Innanzitutto è molto importante scegliere un impacco adatto al proprio tipo di capello affinché esso risulti efficace e per evitare di stressare maggiormente la chioma; per esempio sui capelli molto grassi utilizzare un impacco nutriente, ricco di olii, andrebbe ad appesantirli ancora di più.

Generalmente l’impacco si fa da una volta a settimana a una volta al mese in dipendenza delle variabili sopra citate.

Il materiale necessario

Tutto quello di cui bisogna munirsi è: un asciugamano per evitare di sporcarsi, una ciotola e un cucchiaio per preparare la miscela, dei guanti se si utilizzano erbe o ingredienti pigmentati, un pennello per stendere uniformemente il composto, della pellicola e una cuffia di lana per avvolgere i capelli dopo l’applicazione.

Una volta preparata la postazione e la miscela con tutte le accortezze del caso, si può passare all’applicazione dell’impacco sui capelli.

Il procedimento

Solitamente gli impacchi devono essere applicati su tutta la chioma (se si preferisce con l’aiuto di un pennello) dalle radici alle punte, massaggiando bene in modo che il prodotto penetri al meglio.
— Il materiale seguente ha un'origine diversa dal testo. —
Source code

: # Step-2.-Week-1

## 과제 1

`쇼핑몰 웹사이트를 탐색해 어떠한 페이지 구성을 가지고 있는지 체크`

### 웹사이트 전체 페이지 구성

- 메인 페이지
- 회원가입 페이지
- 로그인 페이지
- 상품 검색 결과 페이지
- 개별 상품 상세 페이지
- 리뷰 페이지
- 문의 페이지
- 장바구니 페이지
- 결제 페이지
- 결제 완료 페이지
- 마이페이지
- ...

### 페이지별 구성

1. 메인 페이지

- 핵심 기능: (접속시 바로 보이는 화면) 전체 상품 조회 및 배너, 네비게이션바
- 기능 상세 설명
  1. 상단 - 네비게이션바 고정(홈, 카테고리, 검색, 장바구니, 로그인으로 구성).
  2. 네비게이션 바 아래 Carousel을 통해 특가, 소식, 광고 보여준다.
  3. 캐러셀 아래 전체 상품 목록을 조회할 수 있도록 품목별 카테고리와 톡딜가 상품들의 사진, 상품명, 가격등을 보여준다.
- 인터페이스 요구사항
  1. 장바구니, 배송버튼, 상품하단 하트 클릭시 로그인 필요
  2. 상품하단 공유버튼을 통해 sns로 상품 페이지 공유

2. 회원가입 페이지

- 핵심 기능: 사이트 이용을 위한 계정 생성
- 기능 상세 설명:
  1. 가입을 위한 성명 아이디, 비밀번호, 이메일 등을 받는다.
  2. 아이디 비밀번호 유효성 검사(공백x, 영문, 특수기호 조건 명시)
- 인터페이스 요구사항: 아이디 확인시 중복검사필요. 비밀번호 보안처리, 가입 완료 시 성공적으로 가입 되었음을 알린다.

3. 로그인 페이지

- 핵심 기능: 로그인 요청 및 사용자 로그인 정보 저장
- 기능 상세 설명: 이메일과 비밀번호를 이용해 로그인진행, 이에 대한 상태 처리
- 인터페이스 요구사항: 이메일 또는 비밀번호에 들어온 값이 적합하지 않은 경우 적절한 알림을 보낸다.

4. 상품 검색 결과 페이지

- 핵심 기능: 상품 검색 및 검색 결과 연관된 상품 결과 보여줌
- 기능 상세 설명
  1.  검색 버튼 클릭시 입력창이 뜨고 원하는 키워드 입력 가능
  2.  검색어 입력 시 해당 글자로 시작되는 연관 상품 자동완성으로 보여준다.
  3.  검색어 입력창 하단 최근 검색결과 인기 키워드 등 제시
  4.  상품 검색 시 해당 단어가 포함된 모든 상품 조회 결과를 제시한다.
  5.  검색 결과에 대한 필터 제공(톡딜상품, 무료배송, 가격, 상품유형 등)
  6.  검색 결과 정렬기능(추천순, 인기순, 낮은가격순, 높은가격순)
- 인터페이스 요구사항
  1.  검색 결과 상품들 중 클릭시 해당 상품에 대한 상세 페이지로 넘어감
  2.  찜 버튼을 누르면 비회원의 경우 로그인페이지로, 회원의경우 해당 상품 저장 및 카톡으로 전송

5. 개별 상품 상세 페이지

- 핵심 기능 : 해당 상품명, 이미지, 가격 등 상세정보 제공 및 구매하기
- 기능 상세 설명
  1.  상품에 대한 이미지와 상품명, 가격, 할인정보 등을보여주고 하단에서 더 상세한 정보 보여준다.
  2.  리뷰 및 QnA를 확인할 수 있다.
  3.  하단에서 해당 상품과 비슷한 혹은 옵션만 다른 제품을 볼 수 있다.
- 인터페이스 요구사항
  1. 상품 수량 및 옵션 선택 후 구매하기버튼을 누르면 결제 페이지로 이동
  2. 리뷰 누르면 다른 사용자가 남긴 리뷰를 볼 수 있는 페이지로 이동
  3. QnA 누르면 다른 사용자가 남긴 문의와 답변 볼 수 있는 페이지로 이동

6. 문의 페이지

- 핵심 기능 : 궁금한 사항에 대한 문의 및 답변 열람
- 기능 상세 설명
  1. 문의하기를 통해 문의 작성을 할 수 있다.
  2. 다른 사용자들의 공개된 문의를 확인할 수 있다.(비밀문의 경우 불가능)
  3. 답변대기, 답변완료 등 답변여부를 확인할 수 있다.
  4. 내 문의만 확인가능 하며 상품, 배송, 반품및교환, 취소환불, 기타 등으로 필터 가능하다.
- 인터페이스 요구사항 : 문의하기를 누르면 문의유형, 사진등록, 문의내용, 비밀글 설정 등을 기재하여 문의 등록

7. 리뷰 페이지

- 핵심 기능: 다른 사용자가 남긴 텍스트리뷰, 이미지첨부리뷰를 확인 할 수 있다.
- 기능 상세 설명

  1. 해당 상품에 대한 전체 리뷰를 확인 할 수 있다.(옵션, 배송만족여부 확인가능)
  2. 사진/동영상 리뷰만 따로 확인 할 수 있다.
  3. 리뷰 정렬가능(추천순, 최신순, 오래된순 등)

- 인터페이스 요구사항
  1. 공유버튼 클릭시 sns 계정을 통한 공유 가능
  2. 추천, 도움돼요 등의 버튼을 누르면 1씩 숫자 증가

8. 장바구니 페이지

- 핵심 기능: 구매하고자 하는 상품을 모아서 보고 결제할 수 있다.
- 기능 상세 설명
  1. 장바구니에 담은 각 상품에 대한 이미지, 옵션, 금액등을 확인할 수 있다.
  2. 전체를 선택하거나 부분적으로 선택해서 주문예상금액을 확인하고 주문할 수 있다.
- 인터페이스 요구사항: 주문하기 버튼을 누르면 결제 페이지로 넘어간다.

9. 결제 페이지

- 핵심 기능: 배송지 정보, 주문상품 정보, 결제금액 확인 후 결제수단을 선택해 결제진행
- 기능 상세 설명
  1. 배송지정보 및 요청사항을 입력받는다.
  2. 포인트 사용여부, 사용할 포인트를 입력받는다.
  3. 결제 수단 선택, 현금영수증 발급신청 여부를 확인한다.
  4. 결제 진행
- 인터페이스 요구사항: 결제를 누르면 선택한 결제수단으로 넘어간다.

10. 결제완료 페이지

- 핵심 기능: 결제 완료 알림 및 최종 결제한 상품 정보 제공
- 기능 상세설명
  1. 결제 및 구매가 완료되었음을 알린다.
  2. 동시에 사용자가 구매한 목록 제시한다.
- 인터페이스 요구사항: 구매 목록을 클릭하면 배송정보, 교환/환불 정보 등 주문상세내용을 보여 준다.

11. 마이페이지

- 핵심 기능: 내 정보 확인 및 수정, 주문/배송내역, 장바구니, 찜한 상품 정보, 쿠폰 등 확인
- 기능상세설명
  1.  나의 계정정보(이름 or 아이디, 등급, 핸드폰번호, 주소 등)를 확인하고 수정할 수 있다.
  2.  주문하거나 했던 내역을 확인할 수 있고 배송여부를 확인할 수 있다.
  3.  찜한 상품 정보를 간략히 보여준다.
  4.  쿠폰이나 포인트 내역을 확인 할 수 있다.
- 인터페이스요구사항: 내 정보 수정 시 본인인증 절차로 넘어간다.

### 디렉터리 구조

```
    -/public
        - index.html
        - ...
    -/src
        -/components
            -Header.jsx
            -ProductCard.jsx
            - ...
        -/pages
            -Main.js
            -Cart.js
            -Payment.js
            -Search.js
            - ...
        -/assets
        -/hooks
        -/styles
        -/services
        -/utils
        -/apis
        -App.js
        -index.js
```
Se si sta procedendo con un impacco totalmente composta da olii, consiglio, soprattutto se si ha la cute grassa, di applicarlo non a diretto contatto con la radice/cute, ma dalle lunghezze fino alle punte.

Questi trattamenti sono soliti essere applicati sui capelli precedentemente inumiditi (in particolare per gli impacchi ricchi di olii), ma, in dipendenza della composizione, alcuni possono essere utilizzati direttamente su capelli asciutti come da indicazioni specifiche del prodotto.

Il tempo di posa

Una volta applicata tutta la miscela, basterà ricoprire i capelli con la pellicola e una cuffia di lana: con il calore e l’umidità infatti l’impacco agira più in profondità e di conseguenza più efficacemente.

Generalmente gli impacchi vanno tenuti in posa dai 20 ai 60 minuti in base alla formulazione del composto.

Una volta terminato il tempo di posa si può procedere con il lavaggio. E’ sempre preferibile utilizzare uno shampoo con tensioattivi poco aggressivi e diluirlo prima dell’uso in modo che risulti più delicato. Successivamente si può procedere con l’utilizzo di un balsamo districante e eseguire lo styling che più si preferisce. I capelli, dopo l’asciugatura, risulteranno subito molto più sani, morbidi e lucenti.

E ora che dire.. buone impaccate a tutti!